Weitere Artikel: Wolfgang Schieder berichtet, dass Italien nach dem G8-Gipfel über die Organisation seiner Polizei streitet. Richard Chaim Schneider erzählt von dem Schock, den es für die israelische Linke bedeutete, als die Palästinenser in Camp David "für rund 3,8 Millionen Palästinenser ein Rückkehrrecht ins Kernland Israels forderten". Ernst Augustin hat englische und afghanische Sitten beim Feilschen in Deutschland erprobt, Michael Frank berichtet von den Fuschler Sommergesprächen, die "traditionell zur schönsten Zeit eine kleine Runde (versammeln), um über Grundsätzliches zu reden. Philosophen, Theologen, ein Ägyptologe, ein Astrophysiker, Sozial-, Bevölkerungs-, Kultur-, Geschichtswissenschaftler setzen sich in einen Kreis und reden miteinander. Sechzehn Gelehrte berichten einander in zweieinhalb Tagen vom letzten Stand der Dinge, beschreiben Horizontveränderungen und vergewissern sich der eigenen Position." Und Arkadij Waksberg, Korrespondent der Zeitschrift "Literaturnaja Gaseta" erzählt, wie sich Russland auf seine "alte Leidenschaft für den Personenkult" besinnt und Wladimir Putin feiert.

Besprochen werden heute vor allem CDs: Reinhard J. Brembeck stellt eine bisher unbekannte Version von Glenn Goulds Goldberg-Variationen vor, ein Live-Mitschnitt von 1954. (Wir widmen Glenn Gould heute einen kleinen Link des Tages.) Harald Eggebrecht stellt Aufnahmen aus den 80er Jahren des im Juli 2000 gestorbenen Geigers Oscar Shumsky vor, die jetzt neu augelegt wurden. wieder greifbar sind. Svenja Klaucke bespricht eine 4-CD-Anthologie mit historischen Aufnahmen von wenig bekannten Offenbach-Stücken ("Aus vielen dieser Aufnahmen schäumt noch immer kühne Eleganz, perlt und prickelt überraschende Frische.").
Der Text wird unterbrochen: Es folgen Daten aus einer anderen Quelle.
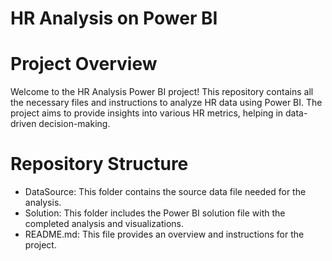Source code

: # HR Analysis on Power BI

# Project Overview

Welcome to the HR Analysis Power BI project! This repository contains all the necessary files and instructions to analyze HR data using Power BI. The project aims to provide insights into various HR metrics, helping in data-driven decision-making.

# Repository Structure

- DataSource: This folder contains the source data file needed for the analysis.
- Solution: This folder includes the Power BI solution file with the completed analysis and visualizations.
- README.md: This file provides an overview and instructions for the project.
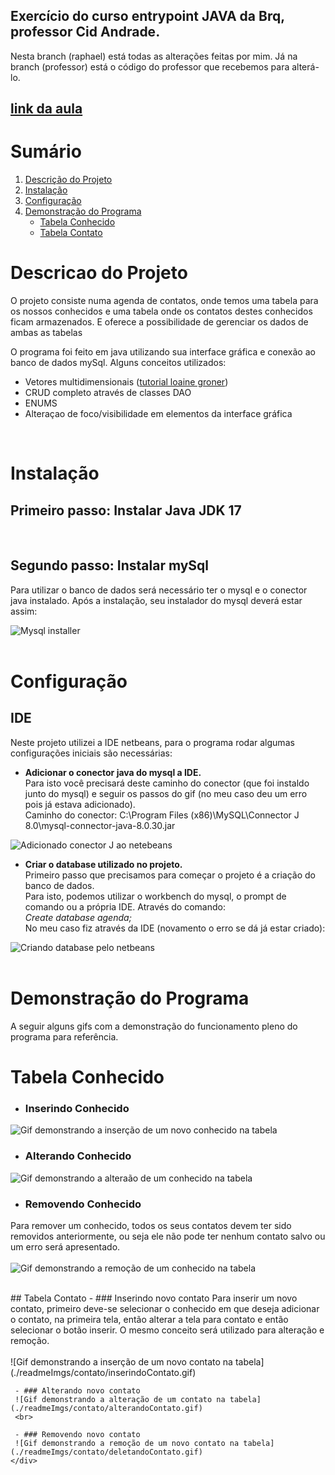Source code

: ## Exercício do curso entrypoint JAVA da Brq, professor Cid Andrade.
Nesta branch (raphael) está todas as alterações feitas por mim. Já na branch (professor) está o código do professor que recebemos para alterá-lo.<br>
## <a href="https://drive.google.com/file/d/1S-v5-aNZMSCWquK5FhN2VlZAyzqn0FA3/view)" taget="_blank">link da aula</a>

# Sumário
1. <a href="#descProjeto">Descrição do Projeto</a>
2. <a href="#instalacao">Instalação</a>
3. <a href="#configuracao">Configuração</a>
4. <a href="#demoPrograma">Demonstração do Programa</a>
   - <a href="#tabelaConhecido"> Tabela Conhecido </a>
   - <a href="#tabelaContato"> Tabela Contato </a>

<div id="descProjeto"> 
  <h1> Descricao do Projeto </h1>
  O projeto consiste numa agenda de contatos, onde temos uma tabela para os nossos conhecidos e uma tabela onde os contatos destes conhecidos ficam armazenados. E oferece a possibilidade de gerenciar os dados de ambas as tabelas

  O programa foi feito em java utilizando sua interface gráfica e conexão ao banco de dados mySql. 
  Alguns conceitos utilizados: 
  - Vetores multidimensionais ([tutorial loaine groner](https://www.youtube.com/watch?v=P66G0rxdL-k))
  - CRUD completo através de classes DAO
  - ENUMS
  - Alteraçao de foco/visibilidade em elementos da interface gráfica
  <br>
</div>

<div id="instalacao">
  <h1>Instalação</h1>
  
  ## Primeiro passo: Instalar Java JDK 17
  <br>

  ## Segundo passo: Instalar mySql
  Para utilizar o banco de dados será necessário ter o mysql e o conector java instalado.
  Após a instalação, seu instalador do mysql deverá estar assim: 

  ![Mysql installer](./readmeImgs/instalacaoMysql.PNG)
  <br><br>
</div>

<div id="configuracao">
  <h1>Configuração</h1>

  ## IDE
  Neste projeto utilizei a IDE netbeans, para o programa rodar algumas configurações iniciais são necessárias:

  - **Adicionar o conector java do mysql a IDE.**<br>
  Para isto você precisará deste caminho do conector (que foi instaldo junto do mysql) e seguir os passos do gif (no meu caso deu um erro pois já estava adicionado). <br>
  Caminho do conector: C:\Program Files (x86)\MySQL\Connector J 8.0\mysql-connector-java-8.0.30.jar

  ![Adicionado conector J ao netebeans](./readmeImgs/configNetbeans/adicionadoConectorJ.gif)


  - **Criar o database utilizado no projeto.**<br>
  Primeiro passo que precisamos para começar o projeto é a criação do banco de dados.<br>
  Para isto, podemos utilizar o workbench do mysql, o prompt de comando ou a própria IDE. Através do comando:<br>
  *Create database agenda;*<br>
  No meu caso fiz através da IDE (novamento o erro se dá já estar criado):

  ![Criando database pelo netbeans](./readmeImgs/configNetbeans/criandoDB.gif)
  <br><br>
</div>

<div id="demoPrograma">
  <h1> Demonstração do Programa </h1>
  A seguir alguns gifs com a demonstração do funcionamento pleno do programa para referência.
   
   # Tabela Conhecido
   - ### Inserindo Conhecido
   ![Gif demonstrando a inserção de um novo conhecido na tabela](./readmeImgs/conhecido/inserindoConhecido.gif)
   <br>
   
   - ### Alterando Conhecido
   ![Gif demonstrando a alteraão de um conhecido na tabela](./readmeImgs/conhecido/alterandoConhecido.gif)
   <br>
   
   - ### Removendo Conhecido
   Para remover um conhecido, todos os seus contatos devem ter sido removidos anteriormente, ou seja ele não pode ter nenhum contato salvo ou um erro será                  apresentado.<br><br>
   ![Gif demonstrando a remoção de um conhecido na tabela](./readmeImgs/conhecido/deletandoConhecido.gif)
   <br><br>

   <div id="tabelaContato">
     ## Tabela Contato
     - ### Inserindo novo contato
     Para inserir um novo contato, primeiro deve-se selecionar o conhecido em que deseja adicionar o contato, na primeira tela, então alterar a tela para contato e          então selecionar o botão inserir. O mesmo conceito será utilizado para alteração e remoção.<br><br>
     ![Gif demonstrando a inserção de um novo contato na tabela](./readmeImgs/contato/inserindoContato.gif)
     <br>

     - ### Alterando novo contato
     ![Gif demonstrando a alteração de um contato na tabela](./readmeImgs/contato/alterandoContato.gif)
     <br>

     - ### Removendo novo contato
     ![Gif demonstrando a remoção de um novo contato na tabela](./readmeImgs/contato/deletandoContato.gif)
    </div>
   </div>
Und Anton Sergl bespricht eine Aufnahme mit den Diabelli-Variationen von Piotr Anderszewski.

Weiter werden besprochen der "Siegfried" in Bayreuth, eine Lesung von Erwin Steinhauer in Salzburg mit den Erinnerungen Rudolf Höß?, Katharina Thalbachs Inszenierung eines "grantigen Volksstücks von Josef Rieser mit einem Bauernschwank von Max Neal" bei den Tiroler Volksschauspielen in Telfs und zwei Bücher zum Werk Ernst Jüngers (siehe auch unsere Bücherschau heute ab 14 Uhr).

TAZ, 01.08.2001

Wladimir Kaminer berichtet über ein neues Buch von Alexander Solschenizyn. "Das Buch sei 'über Juden', erzählt man sich überall, und der Verlag, in dem es herauskommt, heißt 'Der russische Weg'. Der Verleger behauptete in einem Interview, die Nachfrage werde immer größer, allein in Moskau verkaufe man täglich über 3.000 Exemplare." Doch das Buch hat, so Kaminer, "mit dem Judentum wenig zu tun. Denn Juden interessieren den Autor genauso wenig wie die Amerikaner oder die Chinesen. Solschenizyn kennt nur ein Thema: Russland. Er hat noch nie über etwas anderes geschrieben. Besonderes interessiert er sich diesmal für die Zeit der russischen Monarchie. In diesem Zusammenhang meint der Autor: 'Der Jude' lebte unter den Zaren nicht so schlecht, wie es immer behauptet wurde. 'Der Jude' wurde zwar unterdrückt, aber nicht geknickt."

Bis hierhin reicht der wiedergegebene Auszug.